Fallita questa possibilità, il B. si ritirò per qualche anno dalla scena politica, pur continuando a nutrire aspirazioni liberali e nazionali: fu infatti assiduo frequentatore del cenacolo di G. C. Di Negro, con L. Gentile, G. Balbi Piòvera, G. Doria. Scoppiati in Piemonte i moti del marzo 1821, Carlo Alberto, divenuto principe reggente e nominata a Torino una giunta provvisoria, ne chiamava a far parte il Balbi. Avendo il proclama di Carlo Felice, che manifestava l'intenzione di reprimere l'insurrezione con l'aiuto delle corti alleate, provocato in Genova una violenta dimostrazione contro il governatore de Geneys, di cui si temeva l'eccessiva condiscendenza agli ordini del re, il B., noto per i suoi sentimenti liberali, fu invitato dallo stesso governatore ad adoperarsi per riportare la calma.

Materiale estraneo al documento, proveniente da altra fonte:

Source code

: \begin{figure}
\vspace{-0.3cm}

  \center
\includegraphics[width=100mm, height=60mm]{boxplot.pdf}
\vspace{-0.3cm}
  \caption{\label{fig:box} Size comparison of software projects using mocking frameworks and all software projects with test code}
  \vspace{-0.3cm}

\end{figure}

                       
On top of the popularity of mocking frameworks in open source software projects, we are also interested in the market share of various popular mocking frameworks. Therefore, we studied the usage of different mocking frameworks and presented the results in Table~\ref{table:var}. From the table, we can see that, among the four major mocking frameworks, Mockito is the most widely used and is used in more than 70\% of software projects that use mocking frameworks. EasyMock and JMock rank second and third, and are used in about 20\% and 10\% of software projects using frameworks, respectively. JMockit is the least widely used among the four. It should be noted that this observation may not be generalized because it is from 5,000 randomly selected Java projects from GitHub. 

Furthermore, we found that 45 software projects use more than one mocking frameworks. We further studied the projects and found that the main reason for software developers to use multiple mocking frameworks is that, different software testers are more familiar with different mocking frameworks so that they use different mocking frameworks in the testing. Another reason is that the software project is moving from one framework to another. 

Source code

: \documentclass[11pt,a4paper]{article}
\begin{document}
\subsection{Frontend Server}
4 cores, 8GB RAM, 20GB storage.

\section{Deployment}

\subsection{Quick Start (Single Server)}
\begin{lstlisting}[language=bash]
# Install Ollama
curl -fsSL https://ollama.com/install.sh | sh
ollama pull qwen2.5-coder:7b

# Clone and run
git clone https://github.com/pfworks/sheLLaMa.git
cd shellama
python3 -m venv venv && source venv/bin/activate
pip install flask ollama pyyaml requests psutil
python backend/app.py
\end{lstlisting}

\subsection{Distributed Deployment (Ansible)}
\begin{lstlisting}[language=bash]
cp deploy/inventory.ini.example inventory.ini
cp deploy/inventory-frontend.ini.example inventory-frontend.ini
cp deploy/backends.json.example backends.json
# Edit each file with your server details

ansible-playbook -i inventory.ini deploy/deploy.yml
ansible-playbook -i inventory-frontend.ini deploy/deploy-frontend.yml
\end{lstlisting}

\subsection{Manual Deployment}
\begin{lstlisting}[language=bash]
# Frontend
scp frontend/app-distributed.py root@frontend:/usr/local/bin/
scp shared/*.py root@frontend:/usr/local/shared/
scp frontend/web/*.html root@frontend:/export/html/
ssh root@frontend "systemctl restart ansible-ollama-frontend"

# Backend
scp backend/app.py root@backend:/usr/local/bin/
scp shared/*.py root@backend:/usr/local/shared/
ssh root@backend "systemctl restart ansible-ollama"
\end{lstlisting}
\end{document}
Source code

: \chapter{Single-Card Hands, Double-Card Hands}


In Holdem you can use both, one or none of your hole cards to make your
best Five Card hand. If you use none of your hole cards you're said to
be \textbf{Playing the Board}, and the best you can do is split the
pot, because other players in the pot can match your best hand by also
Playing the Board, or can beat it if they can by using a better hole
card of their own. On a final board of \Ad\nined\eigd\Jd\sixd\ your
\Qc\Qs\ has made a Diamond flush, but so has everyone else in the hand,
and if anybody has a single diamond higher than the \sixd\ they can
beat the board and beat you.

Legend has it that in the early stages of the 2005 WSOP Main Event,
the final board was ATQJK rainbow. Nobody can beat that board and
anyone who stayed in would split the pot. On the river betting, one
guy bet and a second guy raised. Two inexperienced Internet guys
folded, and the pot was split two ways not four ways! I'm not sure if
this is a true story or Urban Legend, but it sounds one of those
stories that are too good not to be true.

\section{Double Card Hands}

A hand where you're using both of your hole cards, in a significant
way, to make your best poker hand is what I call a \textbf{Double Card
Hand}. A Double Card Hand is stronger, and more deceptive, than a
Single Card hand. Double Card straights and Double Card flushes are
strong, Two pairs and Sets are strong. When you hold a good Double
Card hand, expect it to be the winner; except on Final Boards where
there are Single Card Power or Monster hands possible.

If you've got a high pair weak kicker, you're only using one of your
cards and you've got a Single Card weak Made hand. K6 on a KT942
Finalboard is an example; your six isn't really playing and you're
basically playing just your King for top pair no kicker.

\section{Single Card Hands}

L'insurrezione scoppiò ugualmente il 23 marzo e culminò con l'arresto del de Geneys e con la nomina di una commissione amministrativa di governo in cui prestò la sua opera anche il B., che riuscì a dominare la situazione. Da Torino gli giungeva intanto la nomina a membro del consiglio municipale che doveva reggere la città in sostituzione del soppresso decurionato.
Affermatosi il governo reazionario di Carlo Felice, il B. fu costretto a vivere appartato, a Genova, gli ultimi anni della sua vita. Si ignora l'anno della sua morte.
Bibl.: C. Tivaroni, L'Italia durante il dominio francese, Roma 1889, pp. 499, 500, 507; G. Bigoni, La caduta della Repubblica di Genova, in Giornale ligustico, XXII (1897), pp. 286, 292; E. Gachot, Le siège de Gênes, Paris 1908, p. 151; C. Bornate, L'insurrezione di Genova nel 1821, in Bibl. di storia ital. recente, XI, Torino 1923, p. 329; V. Vitale, Onofrio Scassi e la vita genovese del suo tempo, Genova 1932, pp. 89, 101, 208, 214, 309; Id., Breviario della storia di Genova, Genova 1955, I, pp. 481, 484, 536 s.; II, p. 213; Diz. del Risorgimento naz. II, p. 149.